At the same time, these local agencies bear the regulatory penalties if their own data suggest that violations occurred. In a third paper titled "From Fog to Smog: The Value of Pollution Information," Zou and his co-authors found that pollution information disclosure triggered a dramatic change in public awareness of pollution issues, which in turn translated to increased avoidance behavior among members of the public and improved health.
This paper is among the first to document social, behavioral, and health changes when a highly polluted country without publicly available pollution information transitions to a new regime that makes it possible to openly discuss pollution issues and to find and use pollution information in real time.

Originally launched by Michigan Ross Professor David Brophy and now organized and run by the Zell Lurie Institute for Entrepreneurial Studies, the Midwest Growth Capital Symposium began as an opportunity to showcase innovative Michigan ventures seeking funding and connect them with venture capitalists, angel investors, industry stakeholders, and leaders from across the nation.
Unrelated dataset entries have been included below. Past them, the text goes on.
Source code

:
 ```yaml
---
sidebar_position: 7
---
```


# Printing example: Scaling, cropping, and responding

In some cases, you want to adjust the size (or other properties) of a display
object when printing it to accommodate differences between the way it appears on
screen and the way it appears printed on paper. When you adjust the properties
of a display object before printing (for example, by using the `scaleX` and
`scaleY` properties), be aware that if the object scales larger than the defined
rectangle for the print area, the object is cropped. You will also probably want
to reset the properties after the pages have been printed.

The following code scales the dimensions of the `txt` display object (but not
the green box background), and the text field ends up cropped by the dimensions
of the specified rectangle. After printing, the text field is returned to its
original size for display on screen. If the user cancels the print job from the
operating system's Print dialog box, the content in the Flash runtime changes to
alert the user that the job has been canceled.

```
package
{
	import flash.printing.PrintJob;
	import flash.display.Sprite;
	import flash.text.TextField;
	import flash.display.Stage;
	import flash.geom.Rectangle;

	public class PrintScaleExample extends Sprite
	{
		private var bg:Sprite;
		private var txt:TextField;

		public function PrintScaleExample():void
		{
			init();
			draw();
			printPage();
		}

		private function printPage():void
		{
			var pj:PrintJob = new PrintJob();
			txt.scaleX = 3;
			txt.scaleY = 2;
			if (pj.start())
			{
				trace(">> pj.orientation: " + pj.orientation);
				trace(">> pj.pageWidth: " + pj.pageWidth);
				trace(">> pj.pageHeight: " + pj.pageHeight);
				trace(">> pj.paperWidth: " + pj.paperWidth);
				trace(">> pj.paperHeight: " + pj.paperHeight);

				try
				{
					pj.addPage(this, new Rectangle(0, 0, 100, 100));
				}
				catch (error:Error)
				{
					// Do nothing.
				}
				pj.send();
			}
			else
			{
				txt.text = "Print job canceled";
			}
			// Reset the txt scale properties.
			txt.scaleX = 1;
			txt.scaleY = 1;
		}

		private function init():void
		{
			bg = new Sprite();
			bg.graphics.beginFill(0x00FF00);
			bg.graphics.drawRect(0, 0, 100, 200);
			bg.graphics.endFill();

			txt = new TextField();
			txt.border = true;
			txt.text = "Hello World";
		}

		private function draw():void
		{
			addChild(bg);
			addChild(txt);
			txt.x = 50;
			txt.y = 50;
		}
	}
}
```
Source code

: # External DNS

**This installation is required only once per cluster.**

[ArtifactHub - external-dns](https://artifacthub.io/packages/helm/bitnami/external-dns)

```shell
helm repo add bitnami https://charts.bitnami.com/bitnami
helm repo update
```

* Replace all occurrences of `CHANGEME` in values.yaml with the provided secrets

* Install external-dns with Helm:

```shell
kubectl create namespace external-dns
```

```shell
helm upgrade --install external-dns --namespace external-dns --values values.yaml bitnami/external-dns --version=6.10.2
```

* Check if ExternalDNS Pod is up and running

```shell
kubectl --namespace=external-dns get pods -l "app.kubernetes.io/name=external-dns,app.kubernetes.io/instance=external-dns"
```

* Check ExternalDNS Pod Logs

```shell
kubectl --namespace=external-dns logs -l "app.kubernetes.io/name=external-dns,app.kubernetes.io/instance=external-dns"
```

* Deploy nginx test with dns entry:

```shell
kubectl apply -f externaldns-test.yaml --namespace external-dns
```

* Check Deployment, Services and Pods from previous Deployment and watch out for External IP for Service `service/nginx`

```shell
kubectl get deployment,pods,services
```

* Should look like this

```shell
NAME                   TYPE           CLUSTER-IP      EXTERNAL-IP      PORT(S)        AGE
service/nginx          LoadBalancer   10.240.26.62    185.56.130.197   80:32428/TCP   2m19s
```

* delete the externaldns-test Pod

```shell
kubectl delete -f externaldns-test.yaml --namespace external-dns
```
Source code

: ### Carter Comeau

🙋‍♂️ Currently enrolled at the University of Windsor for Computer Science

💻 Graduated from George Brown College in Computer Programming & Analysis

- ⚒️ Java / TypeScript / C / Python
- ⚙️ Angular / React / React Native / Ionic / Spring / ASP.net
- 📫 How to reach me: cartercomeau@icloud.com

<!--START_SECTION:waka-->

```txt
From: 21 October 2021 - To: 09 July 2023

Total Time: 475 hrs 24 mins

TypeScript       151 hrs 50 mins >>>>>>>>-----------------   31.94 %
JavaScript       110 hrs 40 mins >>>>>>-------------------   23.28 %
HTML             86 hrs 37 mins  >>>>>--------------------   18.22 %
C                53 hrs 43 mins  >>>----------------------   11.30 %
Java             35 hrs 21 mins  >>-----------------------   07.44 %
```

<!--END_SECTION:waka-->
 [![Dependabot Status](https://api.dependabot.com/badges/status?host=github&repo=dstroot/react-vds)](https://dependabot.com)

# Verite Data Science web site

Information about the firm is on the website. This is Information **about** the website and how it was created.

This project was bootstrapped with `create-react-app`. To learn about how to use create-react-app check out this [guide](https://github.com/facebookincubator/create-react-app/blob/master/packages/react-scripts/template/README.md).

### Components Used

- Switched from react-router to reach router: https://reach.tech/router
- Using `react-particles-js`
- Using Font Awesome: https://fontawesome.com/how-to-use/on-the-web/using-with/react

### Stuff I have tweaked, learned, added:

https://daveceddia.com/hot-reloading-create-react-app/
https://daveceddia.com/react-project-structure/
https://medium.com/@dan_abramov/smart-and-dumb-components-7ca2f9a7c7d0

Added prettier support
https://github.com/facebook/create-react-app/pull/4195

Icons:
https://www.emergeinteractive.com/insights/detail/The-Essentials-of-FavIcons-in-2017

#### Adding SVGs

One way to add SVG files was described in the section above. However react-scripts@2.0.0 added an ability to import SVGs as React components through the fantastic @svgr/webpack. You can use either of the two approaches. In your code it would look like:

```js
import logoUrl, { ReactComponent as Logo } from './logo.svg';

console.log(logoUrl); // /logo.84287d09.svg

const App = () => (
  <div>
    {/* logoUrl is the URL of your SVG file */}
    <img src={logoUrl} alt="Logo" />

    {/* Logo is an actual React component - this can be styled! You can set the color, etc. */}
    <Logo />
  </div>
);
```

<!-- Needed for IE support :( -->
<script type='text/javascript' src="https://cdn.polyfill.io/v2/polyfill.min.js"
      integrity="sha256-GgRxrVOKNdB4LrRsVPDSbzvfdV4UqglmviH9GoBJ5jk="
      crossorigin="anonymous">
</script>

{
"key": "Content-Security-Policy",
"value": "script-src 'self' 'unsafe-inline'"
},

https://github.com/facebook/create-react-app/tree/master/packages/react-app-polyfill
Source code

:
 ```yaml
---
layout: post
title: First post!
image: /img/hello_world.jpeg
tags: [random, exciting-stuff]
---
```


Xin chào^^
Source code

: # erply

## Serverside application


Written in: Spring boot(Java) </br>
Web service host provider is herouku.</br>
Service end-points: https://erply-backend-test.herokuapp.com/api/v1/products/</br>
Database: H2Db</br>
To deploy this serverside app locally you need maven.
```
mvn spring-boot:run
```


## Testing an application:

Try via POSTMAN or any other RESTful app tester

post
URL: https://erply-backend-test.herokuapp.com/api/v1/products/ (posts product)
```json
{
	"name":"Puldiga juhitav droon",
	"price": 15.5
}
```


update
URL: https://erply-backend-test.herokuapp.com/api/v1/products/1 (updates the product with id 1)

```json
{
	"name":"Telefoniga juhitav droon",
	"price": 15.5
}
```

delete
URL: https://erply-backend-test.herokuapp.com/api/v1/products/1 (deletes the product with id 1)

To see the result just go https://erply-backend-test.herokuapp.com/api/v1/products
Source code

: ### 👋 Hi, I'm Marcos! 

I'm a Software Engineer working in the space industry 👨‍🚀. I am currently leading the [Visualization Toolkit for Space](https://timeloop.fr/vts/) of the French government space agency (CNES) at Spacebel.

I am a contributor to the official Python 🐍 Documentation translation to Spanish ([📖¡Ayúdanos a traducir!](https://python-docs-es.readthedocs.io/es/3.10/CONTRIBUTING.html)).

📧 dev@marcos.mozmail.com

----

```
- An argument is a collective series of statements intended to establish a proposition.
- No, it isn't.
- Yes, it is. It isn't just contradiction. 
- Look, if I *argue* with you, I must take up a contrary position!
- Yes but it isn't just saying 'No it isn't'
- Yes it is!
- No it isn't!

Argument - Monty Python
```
Today, the Symposium provides a platform for pre-selected Midwest companies to present their business ideas and investment opportunities. These companies span various sectors, such as life sciences, healthcare, technology, food and agriculture, and energy. First held in 1980, the Symposium is the longest-running university-based venture fair of its kind, has gained recognition, and attracts attendees from across the country.

In 1999, former Michigan Ross finance faculty member Josh Coval co-authored a paper that is among the top 50 most-cited papers in finance. The paper shows one of the most intriguing patterns in individual behavior. The strong bias in favor of domestic securities is a well-documented characteristic of international investment portfolios, yet this paper shows that the preference for investing close to home also applies to portfolios of domestic stocks. Specifically, U.S. investment managers strongly prefer locally headquartered firms, particularly small, highly leveraged firms that produce nontraded goods. These results suggest that asymmetric information between local and non-local investors may drive the preference for geographically proximate investments, and the relation between investment proximity and firm size and leverage may shed light on several well-documented asset pricing anomalies.